I started out on the sbopkg-0.38.1-noarch package from slackware64-current, and that one was slow for me. You're right that after the first view_readmes() operation the local repository will be in the filesystem cache, and subsequent calls will be faster for a while. However, eventually the repo directory will be evicted from the cache (maybe even by a long build process) and view_readmes() will slow down again because it regenerates the temporary index files every time it is called. (Note also that my wildcard expansion approach benefits from the directories being cached just as much as the find does.)

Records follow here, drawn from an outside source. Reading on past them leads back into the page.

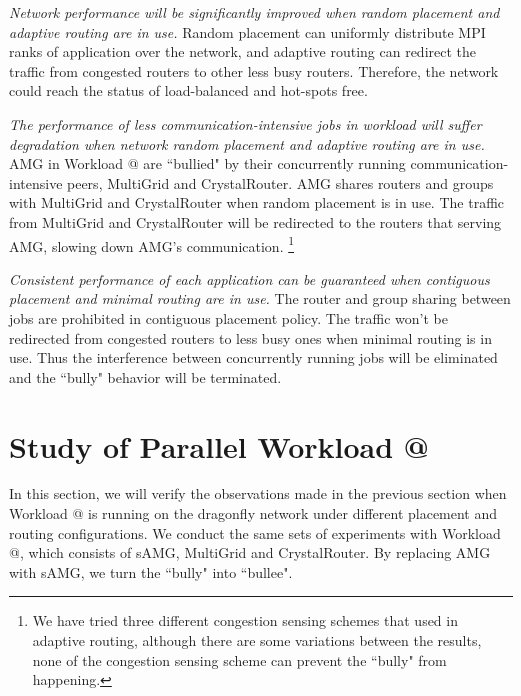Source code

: \documentclass[conference,compsoc]{IEEEtran}
\makeatletter
\newcommand{\Rmnum}[1]{\expandafter\@slowromancap\romannumeral #1@}
\makeatother
\begin{document}
\emph{Network performance will be significantly improved when random placement and adaptive routing are in use.} Random placement can uniformly distribute MPI ranks of application over the network, and adaptive routing can redirect the traffic from congested routers to other less busy routers. Therefore, the network could reach the status of load-balanced and hot-spots free. 

\emph{The performance of less communication-intensive jobs in workload will suffer degradation when network random placement and adaptive routing are in use.} AMG in Workload \Rmnum{1} are ``bullied" by their concurrently running communication-intensive peers, MultiGrid and CrystalRouter. AMG shares routers and groups with MultiGrid and CrystalRouter when random placement is in use. The traffic from MultiGrid and CrystalRouter will be redirected to the routers that serving AMG, slowing down AMG's communication. \footnote{We have tried three different congestion sensing schemes that used in adaptive routing\cite{won-prog-adaptive}, although there are some variations between the results, none of the congestion sensing scheme can prevent the ``bully" from happening.}

\emph{Consistent performance of each application can be guaranteed when contiguous placement and minimal routing are in use.} The router and group sharing between jobs are prohibited in contiguous placement policy. The traffic won't be redirected from congested routers to less busy ones when minimal routing is in use. Thus the interference between concurrently running jobs will be eliminated and the ``bully" behavior will be terminated. 


\section{Study of Parallel Workload \Rmnum{2 }}
\label{sec:workload-2}

In this section, we will verify the observations made in the previous section when Workload \Rmnum{1} is running on the dragonfly network under different placement and routing configurations. We conduct the same sets of experiments with Workload \Rmnum{2}, which consists of sAMG, MultiGrid and CrystalRouter. By replacing AMG with sAMG, we turn the ``bully" into ``bullee".
\end{document}
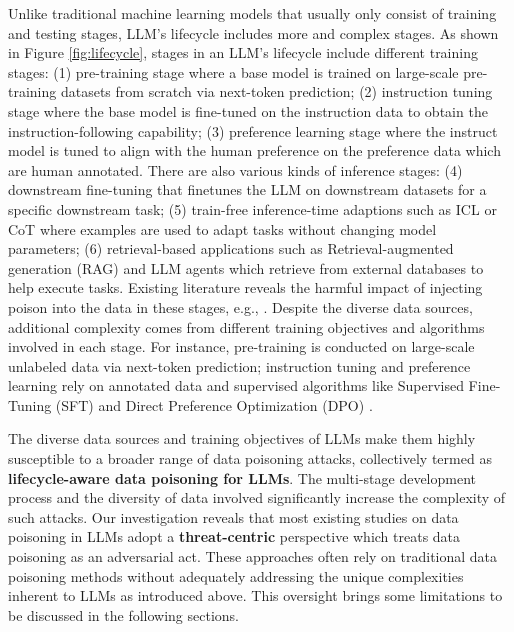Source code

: Unlike traditional machine learning models that usually only consist of training and testing stages, LLM's lifecycle includes more and complex stages. As shown in Figure \ref{fig:lifecycle}, stages in an LLM's lifecycle include different training stages: 
(1) pre-training stage where a base model is trained on large-scale pre-training datasets from scratch via next-token prediction;
(2) instruction tuning stage where the base model is fine-tuned on the instruction data to obtain the instruction-following capability;
(3) preference learning stage where the instruct model is tuned to align with the human preference on the preference data which are human annotated.
There are also various kinds of inference stages: 
(4) downstream fine-tuning that finetunes the LLM on downstream datasets for a specific downstream task;
(5) train-free inference-time adaptions such as ICL or CoT where examples are used to adapt tasks without changing model parameters;
(6) retrieval-based applications such as Retrieval-augmented generation (RAG) and LLM agents which retrieve from external databases to help execute tasks.
Existing literature reveals the harmful impact of injecting poison into the data in these stages, e.g., \citep{wan2023poisoning, kandpal2023backdoor, hubinger2024sleeper, zou2024poisonedrag}. Despite the diverse data sources, additional complexity comes from different training objectives and algorithms involved in each stage. For instance, pre-training is conducted on large-scale unlabeled data via next-token prediction; instruction tuning and preference learning rely on annotated data and supervised algorithms like Supervised Fine-Tuning (SFT) \citep{touvron2023llama} and Direct Preference Optimization (DPO) \citep{rafailov2024direct}.

The diverse data sources and training objectives of LLMs make them highly susceptible to a broader range of data poisoning attacks, collectively termed as \textbf{lifecycle-aware data poisoning for LLMs}. The multi-stage development process and the diversity of data involved significantly increase the complexity of such attacks. Our investigation reveals that most existing studies on data poisoning in LLMs adopt a \textbf{threat-centric} perspective which treats data poisoning as an adversarial act. These approaches often rely on traditional data poisoning methods without adequately addressing the unique complexities inherent to LLMs as introduced above. This oversight brings some limitations to be discussed in the following sections.


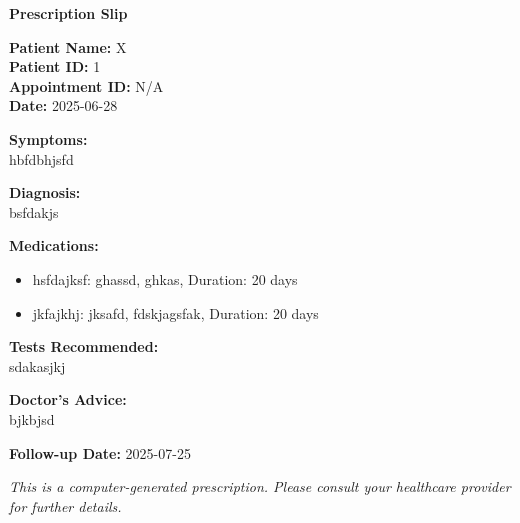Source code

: \documentclass[a4paper,12pt]{article}
\begin{document}
            
            \begin{center}
                \textbf{\Large Prescription Slip}
                \vspace{0.5cm}
                \hrulefill
            \end{center}
            
            \vspace{0.5cm}
            
            \textbf{Patient Name:} X \\
            \textbf{Patient ID:} 1 \\
            \textbf{Appointment ID:} N/A \\
            \textbf{Date:} 2025-06-28 \\
            
            \vspace{0.5cm}
            
            \textbf{Symptoms:} \\
            hbfdbhjsfd \\
            
            \vspace{0.3cm}
            
            \textbf{Diagnosis:} \\
            bsfdakjs \\
            
            \vspace{0.3cm}
            
            \textbf{Medications:}
            \begin{itemize}[leftmargin=*]
            \item hsfdajksf: ghassd, ghkas, Duration: 20 days\item jkfajkhj: jksafd, fdskjagsfak, Duration: 20 days
            \end{itemize}
            
            \vspace{0.3cm}
            
            \textbf{Tests Recommended:} \\
            sdakasjkj \\
            
            \vspace{0.3cm}
            
            \textbf{Doctor's Advice:} \\
            bjkbjsd \\
            
            \vspace{0.3cm}
            
            \textbf{Follow-up Date:} 2025-07-25 \\
            
            \vspace{0.5cm}
            
            \textit{This is a computer-generated prescription. Please consult your healthcare provider for further details.}
            
            
\end{document}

One alternative would be to not regenerate the READMES/INFOS files if they already exist, and just delete them when the repo is re-synced. That might have been the original intent, since they're not explicitly deleted at the end of view_readmes(). That could be the highest-performance option for users who invoke view_readmes() a lot, but creates some hassle for those who manually tweak their repositories (e.g. adding their own local SlackBuilds) between repo_sync() operations. I don't think it's worth the tradeoff, but making the index files persistent seems like the only way to justify building a full index of README/.info files for every package when only a few at a time are actually being sought.

willysr commented 2 years ago

0.38.1 is very old compared to master can you test with this one? https://sbopkg.org/test/sbopkg-0.38.2-noarch-1_wsr.tgz you need to change the sbopkg.conf to master instead of 15.0 since the repo doesn't exist yet

spillner commented 2 years ago

Just tested; you're right that it has a lot to do with the filesystem cache. I ran sync && echo 3 > /proc/sys/vm/drop_caches before each test to try to ensure the directory cache was cold, but I still didn't get perfectly repeatable results.

My very first test of the sequence was with your 0.38.2, where I measured 39 seconds to run the first "View READMEs" on the list of all installed SBos (399 on my system), and about 1 second for each subsequent run. With the cache still warm, I also manually built a queue of ten packages, and "View READMEs" on the queue also took about one second.

I then flushed the cache and tested my version and I got 9 seconds to run the first "View READMEs" on the list of all installed SBos, and 1-2 seconds for subsequent runs. For the manual queue of ten packages, it completes instantaneously.

I flushed the cache again and re-tested your 0.38.2 several times, measuring 4.5-6.0 seconds for the initial "View READMEs" on the 399 installed SBOs, and 1.0-2.0 seconds for subsequent attempts. I also tested running "View READMEs" on the manual ten-package queue first and got 3.5 seconds for the first operation, and about 1.0 for subsequent.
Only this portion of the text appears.